Stored data
□ □ □ □ □ □ □

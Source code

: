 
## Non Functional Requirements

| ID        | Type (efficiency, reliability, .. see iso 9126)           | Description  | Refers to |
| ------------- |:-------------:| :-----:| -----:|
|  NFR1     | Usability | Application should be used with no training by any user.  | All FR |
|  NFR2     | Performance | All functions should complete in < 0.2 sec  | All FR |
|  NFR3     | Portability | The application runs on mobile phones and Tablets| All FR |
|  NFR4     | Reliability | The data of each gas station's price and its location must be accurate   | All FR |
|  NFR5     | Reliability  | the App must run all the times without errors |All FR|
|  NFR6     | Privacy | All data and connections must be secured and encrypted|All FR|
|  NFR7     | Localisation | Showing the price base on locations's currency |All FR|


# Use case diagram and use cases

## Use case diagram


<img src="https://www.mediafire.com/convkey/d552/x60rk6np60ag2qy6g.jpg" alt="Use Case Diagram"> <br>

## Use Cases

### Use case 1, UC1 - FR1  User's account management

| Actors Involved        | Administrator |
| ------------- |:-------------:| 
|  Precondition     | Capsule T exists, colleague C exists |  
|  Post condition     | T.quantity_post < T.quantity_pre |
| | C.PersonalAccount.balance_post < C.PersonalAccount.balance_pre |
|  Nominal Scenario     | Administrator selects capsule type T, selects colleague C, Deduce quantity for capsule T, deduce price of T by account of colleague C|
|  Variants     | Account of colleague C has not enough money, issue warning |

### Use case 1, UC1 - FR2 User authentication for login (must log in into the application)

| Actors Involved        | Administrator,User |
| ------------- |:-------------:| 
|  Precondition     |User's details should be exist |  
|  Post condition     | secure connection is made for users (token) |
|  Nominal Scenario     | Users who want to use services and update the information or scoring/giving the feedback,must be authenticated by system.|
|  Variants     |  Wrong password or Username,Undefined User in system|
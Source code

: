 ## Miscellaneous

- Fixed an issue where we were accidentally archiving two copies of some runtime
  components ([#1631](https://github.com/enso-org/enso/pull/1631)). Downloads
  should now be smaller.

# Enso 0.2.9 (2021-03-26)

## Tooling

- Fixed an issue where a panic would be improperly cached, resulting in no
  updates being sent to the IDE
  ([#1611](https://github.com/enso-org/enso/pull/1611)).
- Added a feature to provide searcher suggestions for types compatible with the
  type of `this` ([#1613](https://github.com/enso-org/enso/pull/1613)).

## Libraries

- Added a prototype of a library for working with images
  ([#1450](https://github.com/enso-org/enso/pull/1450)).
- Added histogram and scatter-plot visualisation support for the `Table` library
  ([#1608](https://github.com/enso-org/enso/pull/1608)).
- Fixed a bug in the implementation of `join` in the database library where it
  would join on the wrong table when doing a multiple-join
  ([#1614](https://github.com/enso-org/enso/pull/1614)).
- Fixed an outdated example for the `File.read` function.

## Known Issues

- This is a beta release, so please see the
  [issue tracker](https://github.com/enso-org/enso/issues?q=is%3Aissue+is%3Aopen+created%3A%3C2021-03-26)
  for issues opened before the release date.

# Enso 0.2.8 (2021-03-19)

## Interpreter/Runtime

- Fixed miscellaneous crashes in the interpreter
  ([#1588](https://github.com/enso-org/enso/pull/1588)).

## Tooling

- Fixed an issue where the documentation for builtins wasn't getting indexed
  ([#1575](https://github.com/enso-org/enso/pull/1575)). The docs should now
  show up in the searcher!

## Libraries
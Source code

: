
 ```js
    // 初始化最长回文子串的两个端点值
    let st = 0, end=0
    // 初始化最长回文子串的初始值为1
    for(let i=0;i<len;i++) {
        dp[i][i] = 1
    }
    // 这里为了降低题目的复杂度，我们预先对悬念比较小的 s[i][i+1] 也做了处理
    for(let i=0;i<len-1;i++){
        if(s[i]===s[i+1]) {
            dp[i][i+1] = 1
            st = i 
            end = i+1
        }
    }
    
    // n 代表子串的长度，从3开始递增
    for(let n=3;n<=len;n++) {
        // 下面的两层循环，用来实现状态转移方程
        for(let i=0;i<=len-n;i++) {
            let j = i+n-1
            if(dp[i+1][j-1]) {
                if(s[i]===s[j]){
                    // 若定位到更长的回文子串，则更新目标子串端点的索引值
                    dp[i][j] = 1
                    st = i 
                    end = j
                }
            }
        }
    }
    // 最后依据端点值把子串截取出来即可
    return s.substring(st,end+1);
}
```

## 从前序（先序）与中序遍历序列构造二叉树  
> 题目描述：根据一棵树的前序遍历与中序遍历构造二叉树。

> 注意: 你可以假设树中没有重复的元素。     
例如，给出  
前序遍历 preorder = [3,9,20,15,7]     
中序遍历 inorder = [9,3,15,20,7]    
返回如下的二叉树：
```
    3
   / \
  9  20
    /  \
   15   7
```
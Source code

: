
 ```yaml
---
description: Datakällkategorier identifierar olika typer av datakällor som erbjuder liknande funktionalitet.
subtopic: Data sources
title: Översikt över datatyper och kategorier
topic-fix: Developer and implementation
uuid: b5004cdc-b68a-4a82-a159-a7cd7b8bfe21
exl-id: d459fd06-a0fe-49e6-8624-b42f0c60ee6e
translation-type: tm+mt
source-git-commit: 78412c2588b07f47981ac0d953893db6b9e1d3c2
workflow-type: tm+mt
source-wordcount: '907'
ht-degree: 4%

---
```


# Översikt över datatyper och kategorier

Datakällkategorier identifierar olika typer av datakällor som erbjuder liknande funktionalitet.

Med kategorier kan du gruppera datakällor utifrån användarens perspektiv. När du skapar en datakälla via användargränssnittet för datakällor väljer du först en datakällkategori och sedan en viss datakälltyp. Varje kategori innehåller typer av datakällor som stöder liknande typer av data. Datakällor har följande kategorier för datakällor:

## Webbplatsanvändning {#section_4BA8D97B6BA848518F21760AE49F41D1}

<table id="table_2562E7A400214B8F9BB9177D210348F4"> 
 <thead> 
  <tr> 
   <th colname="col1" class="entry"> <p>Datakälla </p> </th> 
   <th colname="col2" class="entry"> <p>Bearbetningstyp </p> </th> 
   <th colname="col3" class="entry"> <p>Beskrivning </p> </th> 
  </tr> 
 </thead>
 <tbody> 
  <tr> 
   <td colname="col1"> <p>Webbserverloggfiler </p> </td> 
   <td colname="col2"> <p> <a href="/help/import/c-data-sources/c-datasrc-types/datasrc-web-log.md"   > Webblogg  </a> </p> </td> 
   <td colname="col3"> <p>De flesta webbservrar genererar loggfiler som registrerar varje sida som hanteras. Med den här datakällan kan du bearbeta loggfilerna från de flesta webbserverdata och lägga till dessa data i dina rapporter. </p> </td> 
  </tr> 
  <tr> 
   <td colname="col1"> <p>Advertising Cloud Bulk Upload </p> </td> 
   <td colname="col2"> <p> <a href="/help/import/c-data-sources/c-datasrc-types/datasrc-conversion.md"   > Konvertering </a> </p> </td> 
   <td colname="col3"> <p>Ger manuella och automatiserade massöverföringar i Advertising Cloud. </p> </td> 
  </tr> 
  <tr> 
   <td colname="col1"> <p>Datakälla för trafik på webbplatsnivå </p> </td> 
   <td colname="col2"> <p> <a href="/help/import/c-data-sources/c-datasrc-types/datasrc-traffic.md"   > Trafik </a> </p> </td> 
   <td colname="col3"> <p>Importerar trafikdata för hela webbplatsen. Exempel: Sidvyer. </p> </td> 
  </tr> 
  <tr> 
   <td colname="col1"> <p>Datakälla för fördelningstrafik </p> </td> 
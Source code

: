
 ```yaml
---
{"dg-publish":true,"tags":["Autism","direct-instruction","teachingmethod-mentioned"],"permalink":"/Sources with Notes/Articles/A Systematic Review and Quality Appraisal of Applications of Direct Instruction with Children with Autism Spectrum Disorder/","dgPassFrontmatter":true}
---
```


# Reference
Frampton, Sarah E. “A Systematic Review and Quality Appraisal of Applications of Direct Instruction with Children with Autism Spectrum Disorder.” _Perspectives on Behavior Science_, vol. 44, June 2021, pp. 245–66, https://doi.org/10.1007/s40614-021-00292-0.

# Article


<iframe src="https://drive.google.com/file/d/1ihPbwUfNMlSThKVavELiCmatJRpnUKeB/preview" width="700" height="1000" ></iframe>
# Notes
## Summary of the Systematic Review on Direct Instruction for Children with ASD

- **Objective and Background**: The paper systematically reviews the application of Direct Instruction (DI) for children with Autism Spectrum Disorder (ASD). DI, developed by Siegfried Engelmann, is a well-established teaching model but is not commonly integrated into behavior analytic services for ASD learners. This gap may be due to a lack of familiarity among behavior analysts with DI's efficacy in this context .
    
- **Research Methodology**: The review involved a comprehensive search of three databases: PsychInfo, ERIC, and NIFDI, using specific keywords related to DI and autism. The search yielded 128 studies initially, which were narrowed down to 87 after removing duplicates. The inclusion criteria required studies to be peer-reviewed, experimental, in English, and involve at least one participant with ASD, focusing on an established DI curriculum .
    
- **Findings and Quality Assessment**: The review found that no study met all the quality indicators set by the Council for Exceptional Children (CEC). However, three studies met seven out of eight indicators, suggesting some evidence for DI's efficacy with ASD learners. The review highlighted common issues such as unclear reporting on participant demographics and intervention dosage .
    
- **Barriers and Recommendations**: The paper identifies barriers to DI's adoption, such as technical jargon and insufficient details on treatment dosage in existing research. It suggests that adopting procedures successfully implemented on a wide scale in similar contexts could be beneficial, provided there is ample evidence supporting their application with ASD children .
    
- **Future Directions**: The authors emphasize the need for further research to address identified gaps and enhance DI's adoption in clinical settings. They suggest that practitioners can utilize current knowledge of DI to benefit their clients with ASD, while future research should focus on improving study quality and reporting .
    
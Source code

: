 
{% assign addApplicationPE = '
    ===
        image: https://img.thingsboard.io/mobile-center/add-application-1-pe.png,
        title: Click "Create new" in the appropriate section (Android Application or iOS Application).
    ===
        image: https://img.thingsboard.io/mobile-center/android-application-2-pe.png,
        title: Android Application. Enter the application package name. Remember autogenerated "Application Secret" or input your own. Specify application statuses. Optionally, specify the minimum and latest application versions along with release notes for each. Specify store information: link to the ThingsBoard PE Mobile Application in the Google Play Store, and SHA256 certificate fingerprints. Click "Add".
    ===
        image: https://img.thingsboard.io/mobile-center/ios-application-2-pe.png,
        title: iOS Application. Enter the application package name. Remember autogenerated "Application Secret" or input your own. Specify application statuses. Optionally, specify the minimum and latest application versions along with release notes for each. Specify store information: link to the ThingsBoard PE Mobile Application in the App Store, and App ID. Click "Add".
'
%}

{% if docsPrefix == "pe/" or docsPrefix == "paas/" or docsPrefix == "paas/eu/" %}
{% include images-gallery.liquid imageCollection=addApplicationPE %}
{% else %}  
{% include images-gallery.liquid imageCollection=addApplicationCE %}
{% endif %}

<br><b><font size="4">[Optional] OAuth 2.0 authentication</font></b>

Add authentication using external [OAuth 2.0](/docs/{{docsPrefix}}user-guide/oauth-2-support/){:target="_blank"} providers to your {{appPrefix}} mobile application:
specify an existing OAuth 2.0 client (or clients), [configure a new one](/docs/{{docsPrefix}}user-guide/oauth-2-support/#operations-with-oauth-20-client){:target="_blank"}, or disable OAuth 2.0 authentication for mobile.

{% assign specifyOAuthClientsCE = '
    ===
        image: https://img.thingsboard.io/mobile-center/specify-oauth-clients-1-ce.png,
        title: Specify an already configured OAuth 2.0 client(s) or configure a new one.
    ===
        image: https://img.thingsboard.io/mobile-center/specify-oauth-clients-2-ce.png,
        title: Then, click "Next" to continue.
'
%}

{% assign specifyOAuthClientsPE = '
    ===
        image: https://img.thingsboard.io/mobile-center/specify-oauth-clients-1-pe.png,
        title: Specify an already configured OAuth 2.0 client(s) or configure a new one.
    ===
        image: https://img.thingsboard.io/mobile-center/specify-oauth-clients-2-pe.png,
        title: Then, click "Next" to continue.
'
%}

□ □ □ □ □ □ □

- Task objective:
Filter the entries above down to the lines that contain "Actors".

- Reply to the exercise:
| Actors Involved        | Administrator |
| Actors Involved        | Administrator,User |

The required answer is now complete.